Opinion
No. 98 CR 54.
January 11, 2005
MEMORANDUM ORDER
On December 22, 2004 this Court summarily denied the effort by Darwin Montana ("Montana") to invoke 18 U.S.C. § 3582 (c) (2) ("Section 3582(c) (2)") to bootstrap himself into a revision of his sentence based on the Supreme Court's decision in Blakely v. Washington, 124 S.Ct. 2531 (2004), as presumably applicable to the federal sentencing guidelines as well (something that is yet to be seen, because the Supreme Court has not yet decided that issue). Now Montana submits a handwritten Motion for Reconsideration, pointing to a brief statement in United States v. Cabrera-Polo, 376 F.3d 29, 31 (1st Cir. 2004) as supposedly supporting his position.
It is quite true that the always careful Judge Bruce Selya, speaking for the Court of Appeals there, listed as one ground for possible relief under Section 3582(c) that "certain extraordinary and compelling reasons exist that warrant a modification." But because Cabrera-Polo admittedly did not implicate that possibility ( 376 F.3d at 31), the quoted statement contained no elaboration as to what such "extraordinary and compelling reasons" might involve.

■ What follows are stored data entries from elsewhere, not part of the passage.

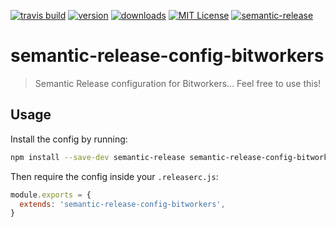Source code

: [![travis build](https://img.shields.io/travis/bitworkers-official/semantic-release-config-bitworkers.svg?style=flat-square)](https://travis-ci.org/bitworkers-official/semantic-release-config-bitworkers)
[![version](https://img.shields.io/npm/v/semantic-release-config-bitworkers.svg?style=flat-square)](http://npm.im/semantic-release-config-bitworkers)
[![downloads](https://img.shields.io/npm/dm/semantic-release-config-bitworkers.svg?style=flat-square)](http://npm-stat.com/charts.html?package=semantic-release-config-bitworkers)
[![MIT License](https://img.shields.io/npm/l/semantic-release-config-bitworkers.svg?style=flat-square)](http://opensource.org/licenses/MIT)
[![semantic-release](https://img.shields.io/badge/%20%20%F0%9F%93%A6%F0%9F%9A%80-semantic--release-e10079.svg?style=flat-square)](https://github.com/semantic-release/semantic-release)

# semantic-release-config-bitworkers

> Semantic Release configuration for Bitworkers... Feel free to use this!

## Usage

Install the config by running:

```sh
npm install --save-dev semantic-release semantic-release-config-bitworkers
```

Then require the config inside your `.releaserc.js`:

```js
module.exports = {
  extends: 'semantic-release-config-bitworkers',
}
```

<!-- TODO: note how to configure .travis.yml -->
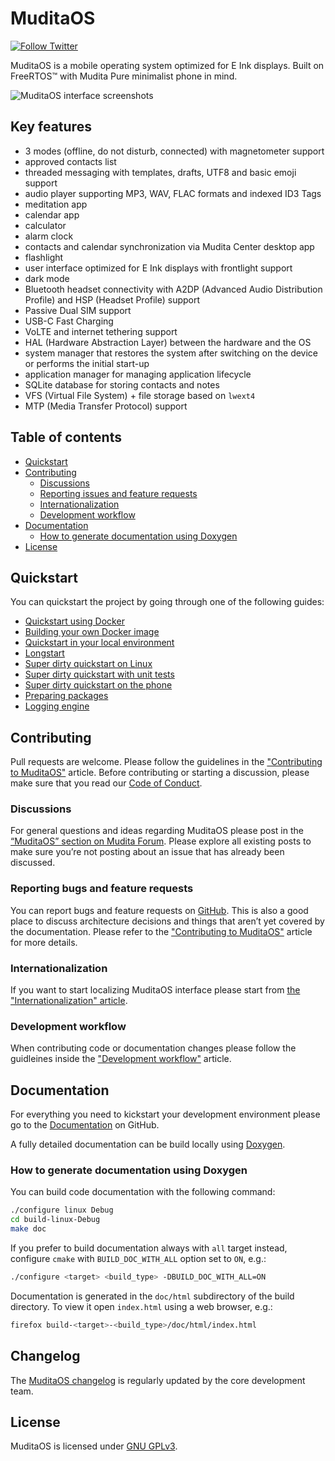 # MuditaOS

[![Follow Twitter](https://img.shields.io/twitter/follow/wearemudita?label=Follow%20on%20Twitter&style=social)](https://twitter.com/wearemudita)

MuditaOS is a mobile operating system optimized for E Ink displays. Built on FreeRTOS™ with Mudita Pure minimalist phone in mind.

![MuditaOS interface screenshots](./MuditaOS-screens.png)

## Key features

- 3 modes (offline, do not disturb, connected) with magnetometer support
- approved contacts list
- threaded messaging with templates, drafts, UTF8 and basic emoji support
- audio player supporting MP3, WAV, FLAC formats and indexed ID3 Tags
- meditation app
- calendar app
- calculator
- alarm clock
- contacts and calendar synchronization via Mudita Center desktop app 
- flashlight
- user interface optimized for E Ink displays with frontlight support
- dark mode
- Bluetooth headset connectivity with A2DP (Advanced Audio Distribution Profile) and HSP (Headset Profile) support
- Passive Dual SIM support
- USB-C Fast Charging
- VoLTE and internet tethering support
- HAL (Hardware Abstraction Layer) between the hardware and the OS
- system manager that restores the system after switching on the device or performs the initial start-up
- application manager for managing application lifecycle 
- SQLite database for storing contacts and notes
- VFS (Virtual File System) + file storage based on `lwext4`
- MTP (Media Transfer Protocol) support

## Table of contents

* [Quickstart](#Quickstart)
* [Contributing](#Contributing)
   * [Discussions](#Discussions)
   * [Reporting issues and feature requests](#Reporting-bugs-and-feature-requests)
   * [Internationalization](#Internationalization)
   * [Development workflow](#Development-workflow)
* [Documentation](#documentation)
   * [How to generate documentation using Doxygen](#How-to-generate-documentation-using-Doxygen)    
* [License](#license)

## Quickstart

You can quickstart the project by going through one of the following guides:

- [Quickstart using Docker](./doc/quickstart.md#quickstart-using-docker)
- [Building your own Docker image](./doc/quickstart.md#building-your-own-docker-image)
- [Quickstart in your local environment](./doc/quickstart.md#quickstart-in-your-local-environment)
- [Longstart](./doc/quickstart.md#longstart)
- [Super dirty quickstart on Linux](./doc/quickstart.md#super-dirty-quickstart-on-linux)
- [Super dirty quickstart with unit tests](./doc/quickstart.md#super-dirty-quickstart-with-unit-tests)
- [Super dirty quickstart on the phone](./doc/quickstart.md#super-dirty-quickstart-on-the-phone)
- [Preparing packages](./doc/quickstart.md#preparing-packages)
- [Logging engine](./module-utils/log/doc/logging_engine.md)

## Contributing

Pull requests are welcome. Please follow the guidelines in the ["Contributing to MuditaOS"](./CONTRIBUTING.md) article. Before contributing or starting a discussion, please make sure that you read our [Code of Conduct](./CODE_OF_CONDUCT.md).

### Discussions

For general questions and ideas regarding MuditaOS please post in the [“MuditaOS” section on Mudita Forum](https://forum.mudita.com/c/MuditaOS/). Please explore all existing posts to make sure you’re not posting about an issue that has already been discussed.

### Reporting bugs and feature requests

You can report bugs and feature requests on [GitHub](https://github.com/mudita/MuditaOS/issues). This is also a good place to discuss architecture decisions and things that aren’t yet covered by the documentation. Please refer to the ["Contributing to MuditaOS"](./CONTRIBUTING.md) article for more details.

### Internationalization

If you want to start localizing MuditaOS interface please start from [the "Internationalization" article](./doc/i18n.md).

### Development workflow

When contributing code or documentation changes please follow the guidleines inside the ["Development workflow"](./doc/development_workflow.md) article.

## Documentation

For everything you need to kickstart your development environment please go to the [Documentation](./doc/README.md) on GitHub.

A fully detailed documentation can be build locally using [Doxygen](https://www.doxygen.nl/index.html).

### How to generate documentation using Doxygen

You can build code documentation with the following command:

```bash
./configure linux Debug
cd build-linux-Debug
make doc
```
If you prefer to build documentation always with `all` target instead, configure `cmake`
with `BUILD_DOC_WITH_ALL` option set to `ON`, e.g.:

```bash
./configure <target> <build_type> -DBUILD_DOC_WITH_ALL=ON
```

Documentation is generated in the `doc/html` subdirectory of the build directory. To view it open `index.html` using a web browser, e.g.:

```bash
firefox build-<target>-<build_type>/doc/html/index.html
```

## Changelog

The [MuditaOS changelog](./changelog.md) is regularly updated by the core development team.

## License
MuditaOS is licensed under [GNU GPLv3](https://choosealicense.com/licenses/gpl-3.0/).
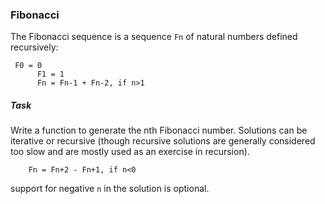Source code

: ### Fibonacci ###
The Fibonacci sequence is a sequence `Fn` of natural numbers defined recursively:

```
 F0 = 0 
      F1 = 1 
      Fn = Fn-1 + Fn-2, if n>1 
```

##### Task #####
Write a function to generate the nth Fibonacci number.
Solutions can be iterative or recursive (though recursive solutions are generally considered too slow and are mostly used as an exercise in recursion).
```
    Fn = Fn+2 - Fn+1, if n<0   
```
support for negative `n` in the solution is optional. 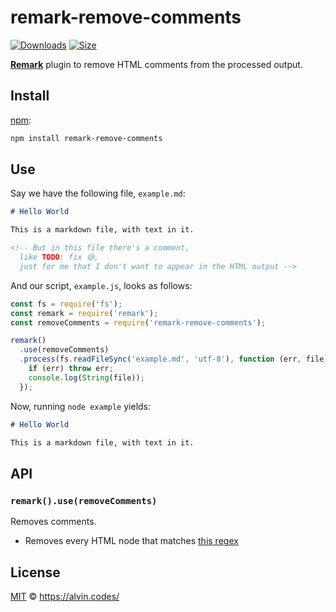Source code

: # remark-remove-comments

[![Downloads][downloads-badge]][downloads]
[![Size][size-badge]][size]

[**Remark**](https://github.com/remarkjs/remark) plugin to remove HTML comments from the processed output.

## Install

[npm](https://docs.npmjs.com/cli/install):

```sh
npm install remark-remove-comments
```

## Use

Say we have the following file, `example.md`:

```markdown
# Hello World

This is a markdown file, with text in it.

<!-- But in this file there's a comment,
  like TODO: fix 😅,
  just for me that I don't want to appear in the HTML output -->
```

And our script, `example.js`, looks as follows:

```js
const fs = require('fs');
const remark = require('remark');
const removeComments = require('remark-remove-comments');

remark()
  .use(removeComments)
  .process(fs.readFileSync('example.md', 'utf-8'), function (err, file) {
    if (err) throw err;
    console.log(String(file));
  });
```

Now, running `node example` yields:

```markdown
# Hello World

This is a markdown file, with text in it.
```

## API

### `remark().use(removeComments)`

Removes comments.

- Removes every HTML node that matches [this regex](https://github.com/stevemao/html-comment-regex)

## License

[MIT](LICENSE) © https://alvin.codes/

<!-- Definitions -->

[downloads-badge]: https://img.shields.io/npm/dm/remark-remove-comments.svg
[downloads]: https://www.npmjs.com/package/remark-remove-comments
[size-badge]: https://img.shields.io/bundlephobia/minzip/remark-remove-comments.svg
[size]: https://bundlephobia.com/result?p=remark-remove-comments
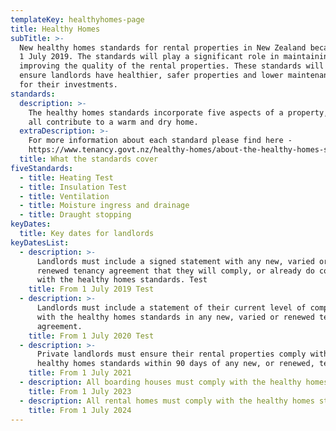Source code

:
 ```yaml
---
templateKey: healthyhomes-page
title: Healthy Homes
subTitle: >-
  New healthy homes standards for rental properties in New Zealand became law on
  1 July 2019. The standards will play a significant role in maintaining and
  improving the quality of the rental properties. These standards will help
  ensure landlords have healthier, safer properties and lower maintenance costs
  for their investments.
standards:
  description: >-
    The healthy homes standards incorporate five aspects of a property, which
    all contribute to a warm and dry home.
  extraDescription: >-
    For more information about each standard please find here -
    https://www.tenancy.govt.nz/healthy-homes/about-the-healthy-homes-standards/
  title: What the standards cover
fiveStandards:
  - title: Heating Test
  - title: Insulation Test
  - title: Ventilation
  - title: Moisture ingress and drainage
  - title: Draught stopping
keyDates:
  title: Key dates for landlords
keyDatesList:
  - description: >-
      Landlords must include a signed statement with any new, varied or
      renewed tenancy agreement that they will comply, or already do comply,
      with the healthy homes standards. Test
    title: From 1 July 2019 Test
  - description: >-
      Landlords must include a statement of their current level of compliance
      with the healthy homes standards in any new, varied or renewed tenancy
      agreement.
    title: From 1 July 2020 Test
  - description: >-
      Private landlords must ensure their rental properties comply with the
      healthy homes standards within 90 days of any new, or renewed, tenancy.
    title: From 1 July 2021
  - description: All boarding houses must comply with the healthy homes standards.
    title: From 1 July 2023
  - description: All rental homes must comply with the healthy homes standards.
    title: From 1 July 2024
---
```

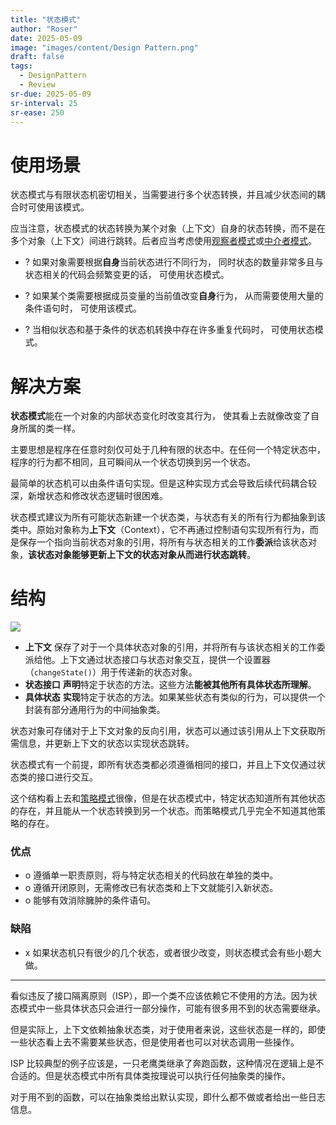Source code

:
 ```yaml
---
title: "状态模式"
author: "Roser"
date: 2025-05-09
image: "images/content/Design Pattern.png"
draft: false
tags:
  - DesignPattern
  - Review
sr-due: 2025-05-09
sr-interval: 25
sr-ease: 250
---
```

# 使用场景

状态模式与有限状态机密切相关，当需要进行多个状态转换，并且减少状态间的耦合时可使用该模式。

应当注意，状态模式的状态转换为某个对象（上下文）自身的状态转换，而不是在多个对象（上下文）间进行跳转。后者应当考虑使用[观察者模式](../观察者模式)或[中介者模式](../中介者模式)。

- ? 如果对象需要根据**自身**当前状态进行不同行为， 同时状态的数量非常多且与状态相关的代码会频繁变更的话， 可使用状态模式。

- ? 如果某个类需要根据成员变量的当前值改变**自身**行为， 从而需要使用大量的条件语句时， 可使用该模式。

- ? 当相似状态和基于条件的状态机转换中存在许多重复代码时， 可使用状态模式。
# 解决方案

**状态模式**能在一个对象的内部状态变化时改变其行为， 使其看上去就像改变了自身所属的类一样。

主要思想是程序在任意时刻仅可处于几种有限的状态中。在任何一个特定状态中，程序的行为都不相同，且可瞬间从一个状态切换到另一个状态。

最简单的状态机可以由条件语句实现。但是这种实现方式会导致后续代码耦合较深，新增状态和修改状态逻辑时很困难。

状态模式建议为所有可能状态新建一个状态类，与状态有关的所有行为都抽象到该类中。原始对象称为**上下文**（Context），它不再通过控制语句实现所有行为，而是保存一个指向当前状态对象的引用，将所有与状态相关的工作**委派**给该状态对象，**该状态对象能够更新上下文的状态对象从而进行状态跳转**。
# 结构


![](images/状态模式类图示意.png)

- **上下文**
	保存了对于一个具体状态对象的引用，并将所有与该状态相关的工作委派给他。上下文通过状态接口与状态对象交互，提供一个设置器（`changeState()`）用于传递新的状态对象。
- **状态接口**
	**声明**特定于状态的方法。这些方法**能被其他所有具体状态所理解**。
- **具体状态**
	**实现**特定于状态的方法。如果某些状态有类似的行为，可以提供一个封装有部分通用行为的中间抽象类。

状态对象可存储对于上下文对象的反向引用，状态可以通过该引用从上下文获取所需信息，并更新上下文的状态以实现状态跳转。

状态模式有一个前提，即所有状态类都必须遵循相同的接口，并且上下文仅通过状态类的接口进行交互。

这个结构看上去和[策略模式](../Behavior/策略模式)很像，但是在状态模式中，特定状态知道所有其他状态的存在，并且能从一个状态转换到另一个状态。而策略模式几乎完全不知道其他策略的存在。
### 优点

- o 遵循单一职责原则，将与特定状态相关的代码放在单独的类中。
- o 遵循开闭原则，无需修改已有状态类和上下文就能引入新状态。
- o 能够有效消除臃肿的条件语句。
### 缺陷

- x 如果状态机只有很少的几个状态，或者很少改变，则状态模式会有些小题大做。

***
看似违反了接口隔离原则（ISP），即一个类不应该依赖它不使用的方法。因为状态模式中一些具体状态只会进行一部分操作，可能有很多用不到的状态需要继承。

但是实际上，上下文依赖抽象状态类，对于使用者来说，这些状态是一样的，即使一些状态看上去不需要某些状态，但是使用者也可以对状态调用一些操作。 

ISP 比较典型的例子应该是，一只老鹰类继承了奔跑函数，这种情况在逻辑上是不合适的。但是状态模式中所有具体类按理说可以执行任何抽象类的操作。

对于用不到的函数，可以在抽象类给出默认实现，即什么都不做或者给出一些日志信息。
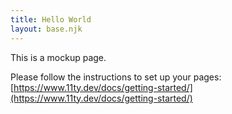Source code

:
 ```yaml
---
title: Hello World
layout: base.njk
---
```


This is a mockup page.

Please follow the instructions to set up your pages: [https://www.11ty.dev/docs/getting-started/](https://www.11ty.dev/docs/getting-started/)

If Montana were correct in his present contention, every pre-Blakely sentence that did not meet the standards stated in that opinion would be vulnerable, irrespective of its age. That would obviously prove too much, for there is nothing in Blakely (which the Supreme Court has not declared to be retroactive) or in the generalized language in Cabrera-Polo that would suggest an opening of the floodgates in a way that would subject the federal courts to a massive and unjustified burden. And this Court is certainly not going to countenance such a result even if it were empowered (as Montana contends) to decree Blakely's retroactivity. Hence Montana's motion for reconsideration is also denied.